> Work request:
Return the records below character for character.

> Provided records:
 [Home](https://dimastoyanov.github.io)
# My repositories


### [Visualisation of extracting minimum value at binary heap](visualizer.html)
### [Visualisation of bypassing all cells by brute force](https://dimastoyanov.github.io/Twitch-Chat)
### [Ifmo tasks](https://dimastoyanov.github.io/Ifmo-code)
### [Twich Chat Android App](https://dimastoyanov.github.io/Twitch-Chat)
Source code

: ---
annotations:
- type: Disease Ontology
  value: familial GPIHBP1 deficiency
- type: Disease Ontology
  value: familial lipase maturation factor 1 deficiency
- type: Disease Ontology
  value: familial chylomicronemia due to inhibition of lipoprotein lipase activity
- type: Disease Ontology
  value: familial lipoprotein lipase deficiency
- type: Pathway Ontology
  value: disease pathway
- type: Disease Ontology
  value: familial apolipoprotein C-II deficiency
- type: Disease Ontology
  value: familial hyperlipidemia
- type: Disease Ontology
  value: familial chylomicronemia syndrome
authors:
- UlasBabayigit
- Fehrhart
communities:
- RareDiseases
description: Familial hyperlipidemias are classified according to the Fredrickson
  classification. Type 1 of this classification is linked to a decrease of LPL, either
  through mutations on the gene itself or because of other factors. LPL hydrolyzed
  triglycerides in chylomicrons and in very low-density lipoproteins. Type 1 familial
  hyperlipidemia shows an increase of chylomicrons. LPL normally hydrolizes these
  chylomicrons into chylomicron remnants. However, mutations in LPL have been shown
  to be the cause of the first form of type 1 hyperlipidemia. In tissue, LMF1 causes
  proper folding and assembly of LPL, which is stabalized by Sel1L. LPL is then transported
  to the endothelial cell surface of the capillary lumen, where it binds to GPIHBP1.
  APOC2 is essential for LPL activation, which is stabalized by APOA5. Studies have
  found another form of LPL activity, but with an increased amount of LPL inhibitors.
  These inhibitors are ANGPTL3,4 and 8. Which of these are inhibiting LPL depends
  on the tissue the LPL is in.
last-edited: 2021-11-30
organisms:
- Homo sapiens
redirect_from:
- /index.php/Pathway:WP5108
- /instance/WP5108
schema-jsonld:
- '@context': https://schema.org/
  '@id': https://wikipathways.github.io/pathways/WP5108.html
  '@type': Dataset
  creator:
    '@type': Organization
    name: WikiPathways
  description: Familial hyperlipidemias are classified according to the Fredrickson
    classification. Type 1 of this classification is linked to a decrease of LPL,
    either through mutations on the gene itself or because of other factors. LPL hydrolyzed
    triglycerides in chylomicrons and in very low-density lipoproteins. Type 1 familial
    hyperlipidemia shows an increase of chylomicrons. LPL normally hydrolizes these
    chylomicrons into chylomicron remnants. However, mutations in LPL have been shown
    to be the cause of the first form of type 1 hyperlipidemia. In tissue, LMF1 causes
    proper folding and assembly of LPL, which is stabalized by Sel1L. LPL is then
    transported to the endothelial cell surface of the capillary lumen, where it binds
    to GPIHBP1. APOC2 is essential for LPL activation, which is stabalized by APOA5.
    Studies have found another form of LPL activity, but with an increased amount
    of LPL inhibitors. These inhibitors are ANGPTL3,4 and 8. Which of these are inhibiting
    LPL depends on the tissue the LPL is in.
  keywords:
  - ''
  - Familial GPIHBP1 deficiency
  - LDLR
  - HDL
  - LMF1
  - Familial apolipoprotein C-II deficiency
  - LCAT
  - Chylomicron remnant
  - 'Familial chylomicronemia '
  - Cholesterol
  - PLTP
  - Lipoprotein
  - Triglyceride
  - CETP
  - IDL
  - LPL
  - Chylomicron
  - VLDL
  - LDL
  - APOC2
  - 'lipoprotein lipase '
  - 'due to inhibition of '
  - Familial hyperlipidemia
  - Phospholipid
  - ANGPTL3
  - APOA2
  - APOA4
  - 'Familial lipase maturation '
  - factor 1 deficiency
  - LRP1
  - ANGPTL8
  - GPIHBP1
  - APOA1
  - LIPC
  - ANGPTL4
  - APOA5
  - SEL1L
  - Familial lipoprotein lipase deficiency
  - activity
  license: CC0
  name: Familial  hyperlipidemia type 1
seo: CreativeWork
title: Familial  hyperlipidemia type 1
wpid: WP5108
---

> Written reply:
 [Home](https://dimastoyanov.github.io)
# My repositories


### [Visualisation of extracting minimum value at binary heap](visualizer.html)
### [Visualisation of bypassing all cells by brute force](https://dimastoyanov.github.io/Twitch-Chat)
### [Ifmo tasks](https://dimastoyanov.github.io/Ifmo-code)
### [Twich Chat Android App](https://dimastoyanov.github.io/Twitch-Chat)
Source code

: ---
annotations:
- type: Disease Ontology
  value: familial GPIHBP1 deficiency
- type: Disease Ontology
  value: familial lipase maturation factor 1 deficiency
- type: Disease Ontology
  value: familial chylomicronemia due to inhibition of lipoprotein lipase activity
- type: Disease Ontology
  value: familial lipoprotein lipase deficiency
- type: Pathway Ontology
  value: disease pathway
- type: Disease Ontology
  value: familial apolipoprotein C-II deficiency
- type: Disease Ontology
  value: familial hyperlipidemia
- type: Disease Ontology
  value: familial chylomicronemia syndrome
authors:
- UlasBabayigit
- Fehrhart
communities:
- RareDiseases
description: Familial hyperlipidemias are classified according to the Fredrickson
  classification. Type 1 of this classification is linked to a decrease of LPL, either
  through mutations on the gene itself or because of other factors. LPL hydrolyzed
  triglycerides in chylomicrons and in very low-density lipoproteins. Type 1 familial
  hyperlipidemia shows an increase of chylomicrons. LPL normally hydrolizes these
  chylomicrons into chylomicron remnants. However, mutations in LPL have been shown
  to be the cause of the first form of type 1 hyperlipidemia. In tissue, LMF1 causes
  proper folding and assembly of LPL, which is stabalized by Sel1L. LPL is then transported
  to the endothelial cell surface of the capillary lumen, where it binds to GPIHBP1.
  APOC2 is essential for LPL activation, which is stabalized by APOA5. Studies have
  found another form of LPL activity, but with an increased amount of LPL inhibitors.
  These inhibitors are ANGPTL3,4 and 8. Which of these are inhibiting LPL depends
  on the tissue the LPL is in.
last-edited: 2021-11-30
organisms:
- Homo sapiens
redirect_from:
- /index.php/Pathway:WP5108
- /instance/WP5108
schema-jsonld:
- '@context': https://schema.org/
  '@id': https://wikipathways.github.io/pathways/WP5108.html
  '@type': Dataset
  creator:
    '@type': Organization
    name: WikiPathways
  description: Familial hyperlipidemias are classified according to the Fredrickson
    classification. Type 1 of this classification is linked to a decrease of LPL,
    either through mutations on the gene itself or because of other factors. LPL hydrolyzed
    triglycerides in chylomicrons and in very low-density lipoproteins. Type 1 familial
    hyperlipidemia shows an increase of chylomicrons. LPL normally hydrolizes these
    chylomicrons into chylomicron remnants. However, mutations in LPL have been shown
    to be the cause of the first form of type 1 hyperlipidemia. In tissue, LMF1 causes
    proper folding and assembly of LPL, which is stabalized by Sel1L. LPL is then
    transported to the endothelial cell surface of the capillary lumen, where it binds
    to GPIHBP1. APOC2 is essential for LPL activation, which is stabalized by APOA5.
    Studies have found another form of LPL activity, but with an increased amount
    of LPL inhibitors. These inhibitors are ANGPTL3,4 and 8. Which of these are inhibiting
    LPL depends on the tissue the LPL is in.
  keywords:
  - ''
  - Familial GPIHBP1 deficiency
  - LDLR
  - HDL
  - LMF1
  - Familial apolipoprotein C-II deficiency
  - LCAT
  - Chylomicron remnant
  - 'Familial chylomicronemia '
  - Cholesterol
  - PLTP
  - Lipoprotein
  - Triglyceride
  - CETP
  - IDL
  - LPL
  - Chylomicron
  - VLDL
  - LDL
  - APOC2
  - 'lipoprotein lipase '
  - 'due to inhibition of '
  - Familial hyperlipidemia
  - Phospholipid
  - ANGPTL3
  - APOA2
  - APOA4
  - 'Familial lipase maturation '
  - factor 1 deficiency
  - LRP1
  - ANGPTL8
  - GPIHBP1
  - APOA1
  - LIPC
  - ANGPTL4
  - APOA5
  - SEL1L
  - Familial lipoprotein lipase deficiency
  - activity
  license: CC0
  name: Familial  hyperlipidemia type 1
seo: CreativeWork
title: Familial  hyperlipidemia type 1
wpid: WP5108
---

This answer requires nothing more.